In 1881 the future National League wanted to upgrade its image and target a more upscale fan base by doubling ticket prices, banning gambling, and outlawing alcohol sales. Several team owners who happened to be brewers refused to accept the new rules and banded together to form what would eventually become the American League. The National League attempted to discredit the new league by dubbing it the Beer and Whiskey League. This, of course only made the new league more popular. Duh!

Tuesday, April 05, 2005

Around the Horn (Pt1: AL West)

In our attempt to be less curmudgeonly (is that a word?), I wanted to do a quick go-round to see what's happening in the world of baseball during this oh-so wonderful time when hope springs eternal.

First off, here's a nice little tidbit from Aaron Gleeman which I think very neatly highlights a very small detail that also sums up what is so wonderful about baseball:

When a batter smacks a ball into right field against the Mariners and it appears as though they are going to try to stretch the hit into a double, the crowd at Safeco Field starts buzzing in preparation for Ichiro! throwing a laser into second base. Jacque Jones hustled a double out of a hit to right in the top of the sixth inning yesterday, and while Ichiro! had no shot at throwing him out, the Seattle crowd started getting audibly excited as soon as they saw Jones round first. Little stuff like that is why I miss baseball so much during the offseason.

Granted, my own bias as a Mariners fan makes this especially meaningful to me but I think almost any baseball fan can appreciate this kind of collective thrill (except, of course, if you're a Mets fan ... then I guess it's about a collective groan)

In the world of the Los Angeles Angels of Anaheim (and that will be the only and last time you ever hear me refer to the Angels by that stupid monker), the folks at Purgatory Online have a funny observation I thought was worth sharing:

Today's Angels-Rangers preview at describes Bartolo Colon as a "burly righthander," "burly" being the selfsame epithet used to describe Kelvim Escobar a few days back by the Register. Time to start a burlywatch! Or maybe change the name: The Los Angeles Burlies of Anaheim.

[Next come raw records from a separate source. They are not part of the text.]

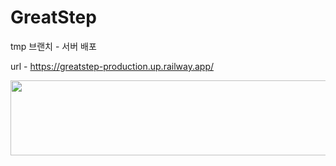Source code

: # GreatStep

tmp 브랜치 - 서버 배포 

url - https://greatstep-production.up.railway.app/

<a href="https://github.com/devxb/gitanimals">
  <img src="https://render.gitanimals.org/lines/{chounjae}?pet-id=1" width="1000" height="120"/>
</a>

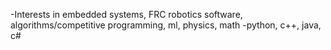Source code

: -Interests in embedded systems, FRC robotics software, algorithms/competitive programming, ml, physics, math
-python, c++, java, c#

<!---
AbiralShakya/AbiralShakya is a ✨ special ✨ repository because its `README.md` (this file) appears on your GitHub profile.
You can click the Preview link to take a look at your changes.
--->
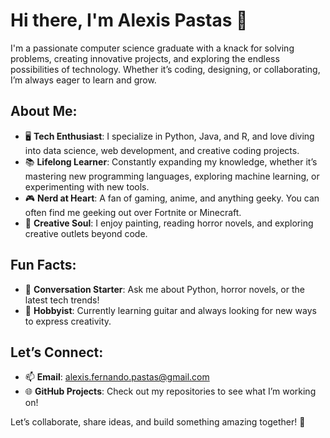 # Hi there, I'm Alexis Pastas 👋

I'm a passionate computer science graduate with a knack for solving problems, creating innovative projects, and exploring the endless possibilities of technology. Whether it’s coding, designing, or collaborating, I’m always eager to learn and grow.

## About Me:
- 🖥️ **Tech Enthusiast**: I specialize in Python, Java, and R, and love diving into data science, web development, and creative coding projects.
- 📚 **Lifelong Learner**: Constantly expanding my knowledge, whether it’s mastering new programming languages, exploring machine learning, or experimenting with new tools.
- 🎮 **Nerd at Heart**: A fan of gaming, anime, and anything geeky. You can often find me geeking out over Fortnite or Minecraft.
- 🎨 **Creative Soul**: I enjoy painting, reading horror novels, and exploring creative outlets beyond code.

## Fun Facts:
- 💬 **Conversation Starter**: Ask me about Python, horror novels, or the latest tech trends!
- 🎸 **Hobbyist**: Currently learning guitar and always looking for new ways to express creativity.

## Let’s Connect:
- 📫 **Email**: [alexis.fernando.pastas@gmail.com](mailto:alexis.fernando.pastas@gmail.com)
- 🌐 **GitHub Projects**: Check out my repositories to see what I’m working on!

Let’s collaborate, share ideas, and build something amazing together! 🚀

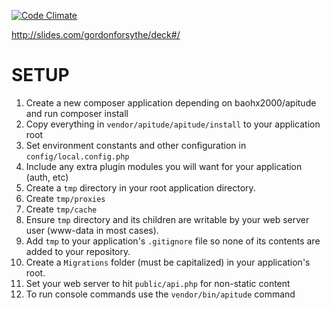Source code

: [![Code Climate](https://codeclimate.com/github/baohx2000/apitude/badges/gpa.svg)](https://codeclimate.com/github/baohx2000/apitude)

http://slides.com/gordonforsythe/deck#/

SETUP
=====

1. Create a new composer application depending on baohx2000/apitude and run composer install
1. Copy everything in `vendor/apitude/apitude/install` to your application root
  1. Set environment constants and other configuration in `config/local.config.php`
  1. Include any extra plugin modules you will want for your application (auth, etc)
1. Create a `tmp` directory in your root application directory.
  1. Create `tmp/proxies`
  1. Create `tmp/cache`
  1. Ensure `tmp` directory and its children are writable by your web server user (www-data in most cases).
  1. Add `tmp` to your application's `.gitignore` file so none of its contents are added to your repository.
1. Create a `Migrations` folder (must be capitalized) in your application's root.
1. Set your web server to hit `public/api.php` for non-static content
1. To run console commands use the `vendor/bin/apitude` command
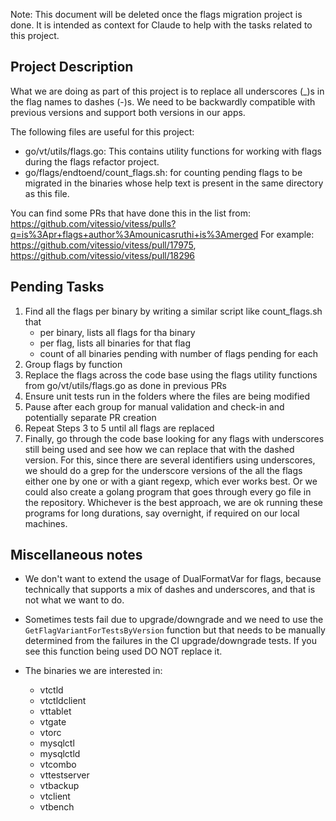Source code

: Note: This document will be deleted once the flags migration project is done. It is intended as context for Claude to
help with the tasks related to this project.

## Project Description

What we are doing as part of this project is to replace all underscores (_)s in the flag names to dashes (-)s. We
need to be backwardly compatible with previous versions and support both versions in our apps.

The following files are useful for this project:

* go/vt/utils/flags.go: This contains utility functions for working with flags during the flags refactor project.
* go/flags/endtoend/count_flags.sh: for counting pending flags to be migrated in the binaries whose help text is
  present in the same directory as this file.

You can find some PRs that have done this in the list
from: https://github.com/vitessio/vitess/pulls?q=is%3Apr+flags+author%3Amounicasruthi+is%3Amerged
For example: https://github.com/vitessio/vitess/pull/17975, https://github.com/vitessio/vitess/pull/18296


## Pending Tasks

1. Find all the flags per binary by writing a similar script like count_flags.sh that 
    * per binary, lists all flags for tha binary
    * per flag, lists all binaries for that flag
    * count of all binaries pending with number of flags pending for each
2. Group flags by function 
3. Replace the flags across the code base using the flags utility functions from go/vt/utils/flags.go as done in 
   previous PRs
4. Ensure unit tests run in the folders where the files are being modified
5. Pause after each group for manual validation and check-in and potentially separate PR creation
6. Repeat Steps 3 to 5 until all flags are replaced
7. Finally, go through the code base looking for any flags with underscores still being used and see how we can 
   replace that with the dashed version. For this, since there are several identifiers using underscores, we should
   do a grep for the underscore versions of the all the flags either one by one or with a giant regexp, which ever 
   works best. Or we could also create a golang program that goes through every go file in the repository. Whichever 
   is the best approach, we are ok running these programs for long durations, say overnight, if required on our 
   local machines.

## Miscellaneous notes

* We don't want to extend the usage of DualFormatVar for flags, because technically that supports a mix of
  dashes and underscores, and that is not what we want to do.
* Sometimes tests fail due to upgrade/downgrade and we need to use the `GetFlagVariantForTestsByVersion` function 
  but that needs to be manually determined from the failures in the CI upgrade/downgrade tests. If you see this 
  function being used DO NOT replace it.

* The binaries we are interested in:
    * vtctld
    * vtctldclient
    * vttablet
    * vtgate
    * vtorc
    * mysqlctl
    * mysqlctld
    * vtcombo
    * vttestserver
    * vtbackup
    * vtclient
    * vtbench
 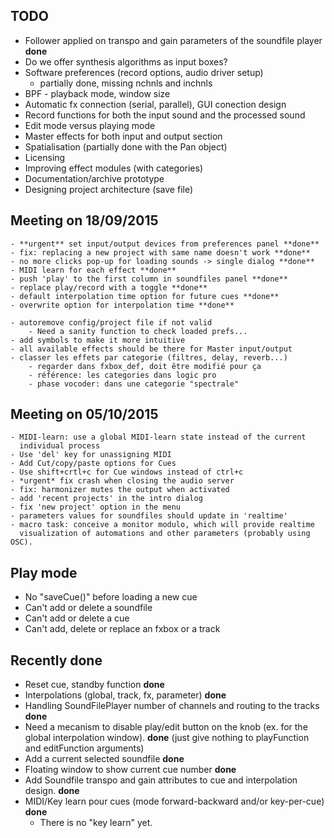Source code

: TODO
----

- Follower applied on transpo and gain parameters of the soundfile player **done**
- Do we offer synthesis algorithms as input boxes?
- Software preferences (record options, audio driver setup)
    - partially done, missing nchnls and inchnls
- BPF - playback mode, window size
- Automatic fx connection (serial, parallel), GUI conection design
- Record functions for both the input sound and the processed sound
- Edit mode versus playing mode
- Master effects for both input and output section
- Spatialisation (partially done with the Pan object)
- Licensing
- Improving effect modules (with categories)
- Documentation/archive prototype
- Designing project architecture (save file)

Meeting on 18/09/2015
---------------------
    - **urgent** set input/output devices from preferences panel **done**
    - fix: replacing a new project with same name doesn't work **done**
    - no more clicks pop-up for loading sounds -> single dialog **done**
    - MIDI learn for each effect **done**
    - push 'play' to the first column in soundfiles panel **done**
    - replace play/record with a toggle **done**
    - default interpolation time option for future cues **done**
    - overwrite option for interpolation time **done**

    - autoremove config/project file if not valid
        - Need a sanity function to check loaded prefs...
    - add symbols to make it more intuitive
    - all available effects should be there for Master input/output
    - classer les effets par categorie (filtres, delay, reverb...)
        - regarder dans fxbox_def, doit être modifié pour ça
        - référence: les categories dans logic pro
        - phase vocoder: dans une categorie "spectrale"

Meeting on 05/10/2015
---------------------

    - MIDI-learn: use a global MIDI-learn state instead of the current
      individual process
    - Use 'del' key for unassigning MIDI
    - Add Cut/copy/paste options for Cues
    - Use shift+crtl+c for Cue windows instead of ctrl+c
    - *urgent* fix crash when closing the audio server
    - fix: harmonizer mutes the output when activated
    - add 'recent projects' in the intro dialog
    - fix 'new project' option in the menu
    - parameters values for soundfiles should update in 'realtime'
    - macro task: conceive a monitor modulo, which will provide realtime
      visualization of automations and other parameters (probably using OSC).

Play mode
---------
- No "saveCue()" before loading a new cue
- Can't add or delete a soundfile
- Can't add or delete a cue 
- Can't add, delete or replace an fxbox or a track

Recently done
-------------
- Reset cue, standby function **done**
- Interpolations (global, track, fx, parameter) **done**
- Handling SoundFilePlayer number of channels and routing to the tracks **done**
- Need a mecanism to disable play/edit button on the knob (ex. for the global 
interpolation window). **done** (just give nothing to playFunction and editFunction arguments)
- Add a current selected soundfile **done**
- Floating window to show current cue number **done**
- Add Soundfile transpo and gain attributes to cue and interpolation design. **done**
- MIDI/Key learn pour cues (mode forward-backward and/or key-per-cue) **done**
    - There is no "key learn" yet.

And speaking of funny ... apparently some Oakland A's fans have a serious case of low self-esteem problems. The The Elepheants in Oakland for some reason feel their team is greatly underappreciated:

The A's are picked to finish dead last in the AL West by just about everybody but A's fans, Rob Neyer and Baseball Prospectus...The Yankees are the favored team by most 'experts'...In case you have missed the last century of baseball, apparently not a lot has changed.

I don't know what those elephants have been smoking but the A's had been favored to win the AL West several years in a row and even with their rebuilding project are still considered to be in the running.

And while we're on the topic of people who smoked a little too much crack ... Hank Blalock is apparently bullish on the Ranger's pitching:

"I think our starting pitching has been one of the best things about spring training," third baseman Hank Blalock said. "Everybody kept saying we needed to sign starting pitching in the off-season, but these guys have shown they can do the job."

Sure, the Rangers pitching has improved steadily but that's a lot like comparing two pieces of dog crap and saying one smells better than the other. Sure, that may be true but you're still sniffing two pieces of crap. Ah, yes, everyone's a contender in the Spring.